- _PROBLEM TO SOLVE_: Only these lines are needed: the first line of the entries below through the line with "Generate stunning, informative", each returned exactly.

[Dataset entries]
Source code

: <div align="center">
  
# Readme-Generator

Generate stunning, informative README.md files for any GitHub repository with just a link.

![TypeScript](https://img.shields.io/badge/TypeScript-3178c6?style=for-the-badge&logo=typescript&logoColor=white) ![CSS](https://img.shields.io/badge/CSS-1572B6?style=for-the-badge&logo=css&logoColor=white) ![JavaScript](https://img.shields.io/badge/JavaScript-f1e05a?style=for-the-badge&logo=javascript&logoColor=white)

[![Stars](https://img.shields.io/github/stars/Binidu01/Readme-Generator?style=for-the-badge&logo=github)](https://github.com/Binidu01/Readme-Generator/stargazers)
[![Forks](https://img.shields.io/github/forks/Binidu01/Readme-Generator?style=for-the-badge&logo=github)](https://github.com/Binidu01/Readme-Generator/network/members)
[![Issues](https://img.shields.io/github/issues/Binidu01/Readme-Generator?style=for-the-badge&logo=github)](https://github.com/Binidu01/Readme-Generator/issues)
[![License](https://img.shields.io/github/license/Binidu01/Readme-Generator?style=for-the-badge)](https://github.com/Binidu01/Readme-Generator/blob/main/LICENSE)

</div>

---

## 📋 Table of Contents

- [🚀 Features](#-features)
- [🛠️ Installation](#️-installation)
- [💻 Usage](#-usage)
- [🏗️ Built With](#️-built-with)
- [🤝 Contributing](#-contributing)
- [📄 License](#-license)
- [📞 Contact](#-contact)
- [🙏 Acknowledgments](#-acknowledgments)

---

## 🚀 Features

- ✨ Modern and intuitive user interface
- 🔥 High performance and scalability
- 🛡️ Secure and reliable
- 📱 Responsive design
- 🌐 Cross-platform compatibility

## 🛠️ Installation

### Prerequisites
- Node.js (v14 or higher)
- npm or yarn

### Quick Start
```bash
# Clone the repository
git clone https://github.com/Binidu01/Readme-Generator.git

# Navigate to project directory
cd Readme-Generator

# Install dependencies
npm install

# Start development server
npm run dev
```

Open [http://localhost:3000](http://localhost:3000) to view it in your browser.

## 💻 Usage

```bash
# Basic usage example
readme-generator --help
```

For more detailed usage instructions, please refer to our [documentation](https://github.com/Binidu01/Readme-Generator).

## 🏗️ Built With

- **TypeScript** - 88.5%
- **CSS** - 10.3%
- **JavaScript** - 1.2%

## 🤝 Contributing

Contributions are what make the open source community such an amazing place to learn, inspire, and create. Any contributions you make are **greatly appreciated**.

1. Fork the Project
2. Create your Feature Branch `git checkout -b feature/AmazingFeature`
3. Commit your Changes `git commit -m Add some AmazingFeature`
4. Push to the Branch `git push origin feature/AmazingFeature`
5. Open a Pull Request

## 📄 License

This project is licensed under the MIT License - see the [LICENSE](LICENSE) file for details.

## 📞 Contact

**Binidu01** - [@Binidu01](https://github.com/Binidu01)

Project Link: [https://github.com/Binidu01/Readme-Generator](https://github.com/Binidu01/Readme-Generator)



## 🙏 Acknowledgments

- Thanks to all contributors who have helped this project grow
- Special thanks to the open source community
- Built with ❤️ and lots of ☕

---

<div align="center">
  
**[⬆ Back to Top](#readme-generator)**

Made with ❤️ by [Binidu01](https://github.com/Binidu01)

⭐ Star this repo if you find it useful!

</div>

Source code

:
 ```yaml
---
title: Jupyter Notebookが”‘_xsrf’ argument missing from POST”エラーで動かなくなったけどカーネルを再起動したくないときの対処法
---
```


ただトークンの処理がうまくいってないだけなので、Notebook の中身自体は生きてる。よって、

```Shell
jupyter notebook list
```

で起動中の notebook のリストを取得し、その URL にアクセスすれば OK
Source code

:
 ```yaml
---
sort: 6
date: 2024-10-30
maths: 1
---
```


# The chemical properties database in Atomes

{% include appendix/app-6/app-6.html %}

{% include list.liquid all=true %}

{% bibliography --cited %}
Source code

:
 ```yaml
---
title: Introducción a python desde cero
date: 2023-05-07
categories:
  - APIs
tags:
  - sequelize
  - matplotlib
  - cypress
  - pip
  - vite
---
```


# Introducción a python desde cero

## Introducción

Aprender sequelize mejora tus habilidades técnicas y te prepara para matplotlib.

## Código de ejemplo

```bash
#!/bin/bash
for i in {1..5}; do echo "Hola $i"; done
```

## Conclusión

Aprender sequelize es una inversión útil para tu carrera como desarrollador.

- _FINISHED TASK_:
Source code

: <div align="center">
  
# Readme-Generator

Generate stunning, informative README.md files for any GitHub repository with just a link.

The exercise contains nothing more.